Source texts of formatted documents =
· · · · · · ·

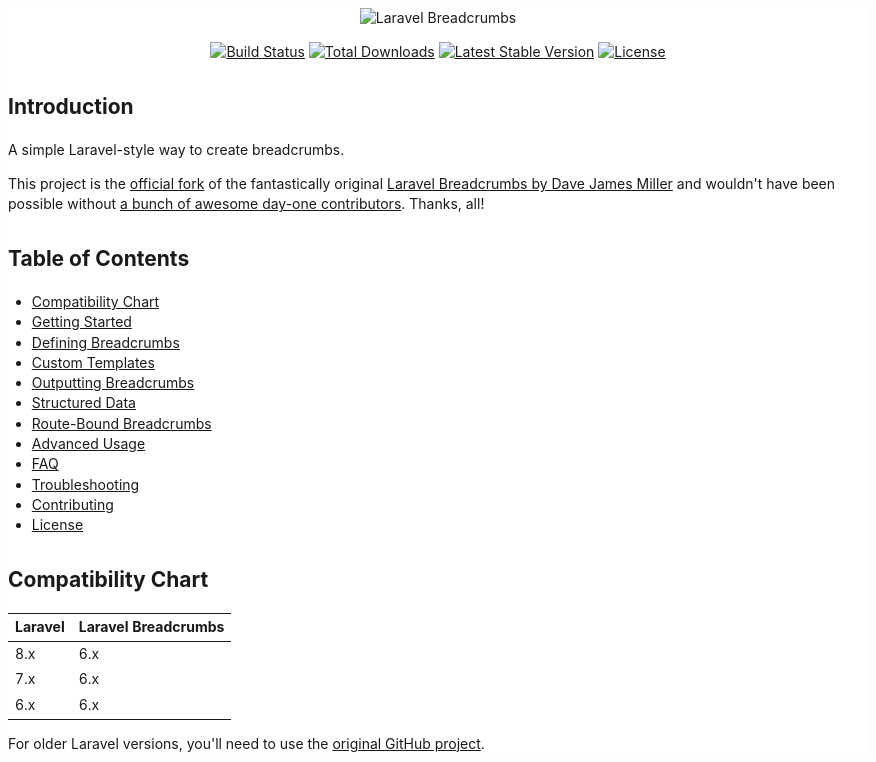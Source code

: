 <p align="center"><img src="logo.svg" alt="Laravel Breadcrumbs"></p>

<p align="center">
    <a href="https://github.com/diglactic/laravel-breadcrumbs/actions?query=workflow%3Atests"><img alt="Build Status" src="https://img.shields.io/github/workflow/status/diglactic/laravel-breadcrumbs/tests"></a>
    <a href="https://packagist.org/packages/diglactic/laravel-breadcrumbs"><img src="https://img.shields.io/packagist/dt/diglactic/laravel-breadcrumbs" alt="Total Downloads"></a>
    <a href="https://packagist.org/packages/diglactic/laravel-breadcrumbs"><img src="https://img.shields.io/packagist/v/diglactic/laravel-breadcrumbs" alt="Latest Stable Version"></a>
    <a href="https://packagist.org/packages/diglactic/laravel-breadcrumbs"><img src="https://img.shields.io/packagist/l/diglactic/laravel-breadcrumbs" alt="License"></a>
</p>

## Introduction

A simple Laravel-style way to create breadcrumbs.

This project is the [official fork](https://newsroom.diglactic.com/laravel-breadcrumbs/) of the fantastically original
[Laravel Breadcrumbs by Dave James Miller](https://github.com/davejamesmiller/laravel-breadcrumbs) and wouldn't have
been possible without
[a bunch of awesome day-one contributors](https://github.com/davejamesmiller/laravel-breadcrumbs/graphs/contributors).
Thanks, all!


Table of Contents
-----------------

- [Compatibility Chart](#compatibility-chart)
- [Getting Started](#getting-started)
- [Defining Breadcrumbs](#defining-breadcrumbs)
- [Custom Templates](#custom-templates)
- [Outputting Breadcrumbs](#outputting-breadcrumbs)
- [Structured Data](#structured-data)
- [Route-Bound Breadcrumbs](#route-bound-breadcrumbs)
- [Advanced Usage](#advanced-usage)
- [FAQ](#faq)
- [Troubleshooting](#troubleshooting)
- [Contributing](#contributing)
- [License](#license)

Compatibility Chart
-------------------

| Laravel | Laravel Breadcrumbs |
|---------|---------------------|
| 8.x     | 6.x                 |
| 7.x     | 6.x                 |
| 6.x     | 6.x                 |

For older Laravel versions, you'll need to use the
[original GitHub project](https://github.com/davejamesmiller/laravel-breadcrumbs).
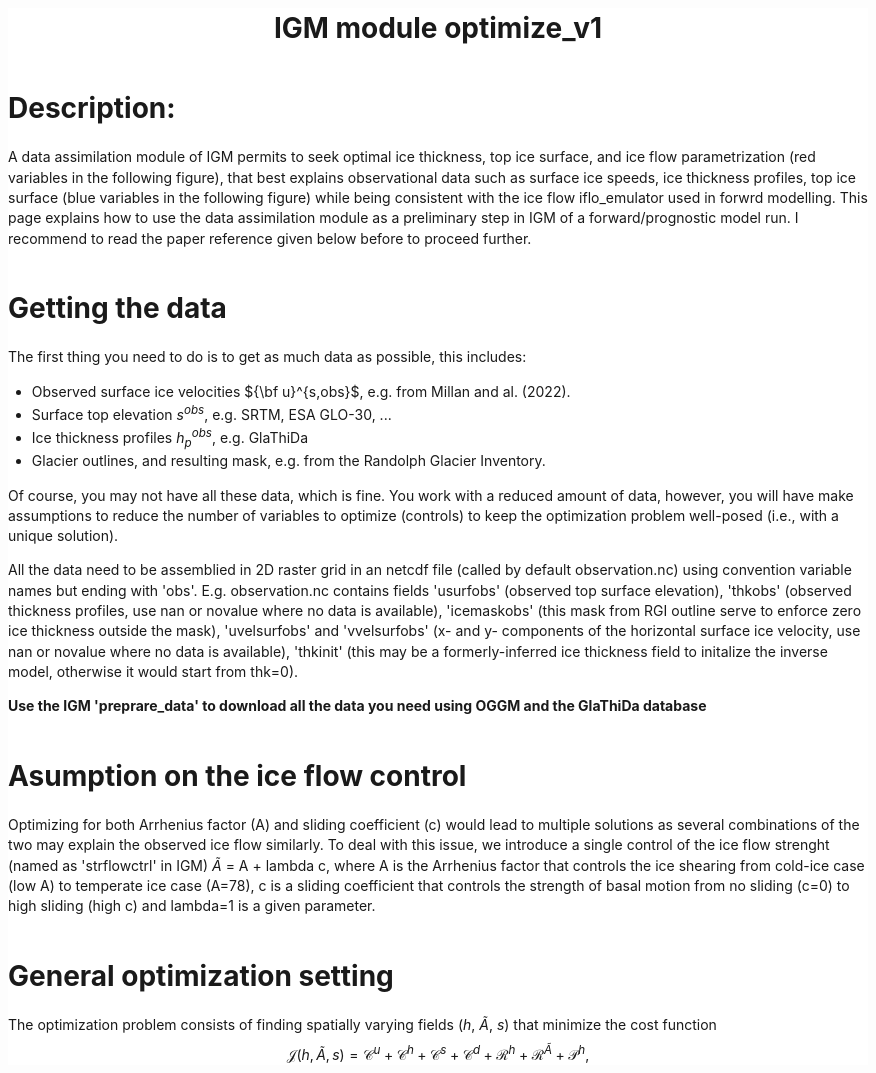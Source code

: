
### <h1 align="center" id="title">IGM module optimize_v1 </h1>

# Description: 

A data assimilation module of IGM permits to seek optimal ice thickness, top ice surface, and ice flow parametrization (red variables in the following figure), that best explains observational data such as surface ice speeds, ice thickness profiles, top ice surface (blue variables in the following figure) while being consistent with the ice flow iflo_emulator used in forwrd modelling. This page explains how to use the data assimilation module as a preliminary step in IGM of a forward/prognostic model run. I recommend to read the paper reference given below before to proceed further. 

# Getting the data 

The first thing you need to do is to get as much data as possible, this includes:

* Observed surface ice velocities ${\bf u}^{s,obs}$, e.g. from Millan and al. (2022).
* Surface top elevation $s^{obs}$, e.g. SRTM, ESA GLO-30, ...
* Ice thickness profiles $h_p^{obs}$, e.g. GlaThiDa
* Glacier outlines, and resulting mask, e.g. from the Randolph Glacier Inventory.

Of course, you may not have all these data, which is fine. You work with a reduced amount of data, however, you will have make assumptions to reduce the number of variables to optimize (controls) to keep the optimization problem well-posed (i.e., with a unique solution).

All the data need to be assemblied in 2D raster grid in an netcdf file (called by default observation.nc) using convention variable names but ending with 'obs'. E.g. observation.nc contains fields 'usurfobs' (observed top surface elevation), 'thkobs' (observed thickness profiles, use nan or novalue where no data is available), 'icemaskobs' (this mask from RGI outline serve to enforce zero ice thickness outside the mask), 'uvelsurfobs' and 'vvelsurfobs' (x- and y- components of the horizontal surface ice velocity, use nan or novalue where no data is available), 'thkinit' (this may be a formerly-inferred ice thickness field to initalize the inverse model, otherwise it would start from thk=0).

**Use the IGM 'preprare_data' to download all the data you need using OGGM and the GlaThiDa database**

# Asumption on the ice flow control

Optimizing for both Arrhenius factor (A) and sliding coefficient (c) would lead to multiple solutions as several combinations of the two may explain the observed ice flow similarly. To deal with this issue, we introduce a single control of the ice flow strenght (named as 'strflowctrl' in IGM) $\tilde{A}$ = A + lambda c, where A is the Arrhenius factor that controls the ice shearing from cold-ice case (low A) to temperate ice case (A=78), c is a sliding coefficient that controls the strength of basal motion from no sliding (c=0) to high sliding (high c) and lambda=1 is a given parameter. 

# General optimization setting

The optimization problem consists of finding spatially varying fields ($h$, $\tilde{A}$, $s$) that minimize the cost function
$$ \mathcal{J}(h,\tilde{A},s) = \mathcal{C}^u + \mathcal{C}^h + \mathcal{C}^s + \mathcal{C}^{d} + \mathcal{R}^h +  \mathcal{R}^{\tilde{A}} +  \mathcal{P}^h, $$
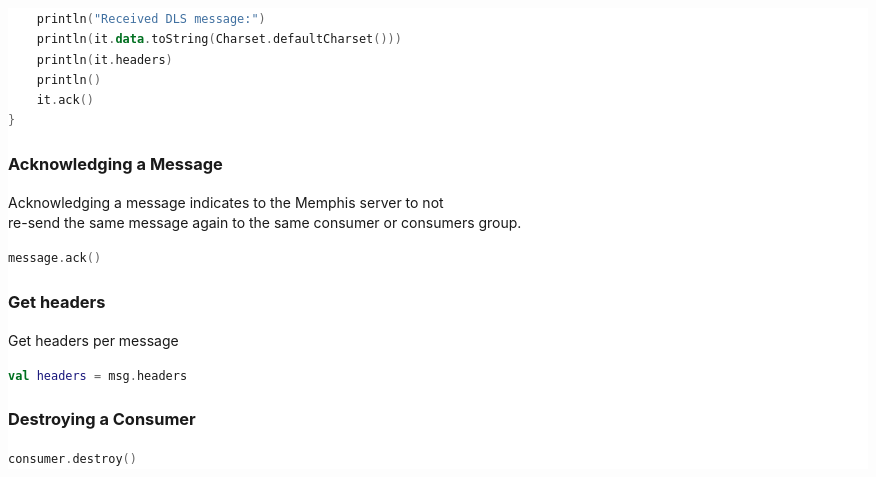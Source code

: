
 ```kotlin
    println("Received DLS message:")
    println(it.data.toString(Charset.defaultCharset()))
    println(it.headers)
    println()
    it.ack()
}
```

### Acknowledging a Message
Acknowledging a message indicates to the Memphis server to not <br>re-send the same message again to the same consumer or consumers group.

```kotlin
message.ack()
```

### Get headers
Get headers per message
```kotlin
val headers = msg.headers
```
### Destroying a Consumer

```kotlin
consumer.destroy()
```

· · · · · · ·

Work instruction =
Which lines of the entries above contain the word "github"? Copy each of them.

Exercise solution =
    <a href="https://github.com/diglactic/laravel-breadcrumbs/actions?query=workflow%3Atests"><img alt="Build Status" src="https://img.shields.io/github/workflow/status/diglactic/laravel-breadcrumbs/tests"></a>
[Laravel Breadcrumbs by Dave James Miller](https://github.com/davejamesmiller/laravel-breadcrumbs) and wouldn't have
[a bunch of awesome day-one contributors](https://github.com/davejamesmiller/laravel-breadcrumbs/graphs/contributors).
[original GitHub project](https://github.com/davejamesmiller/laravel-breadcrumbs).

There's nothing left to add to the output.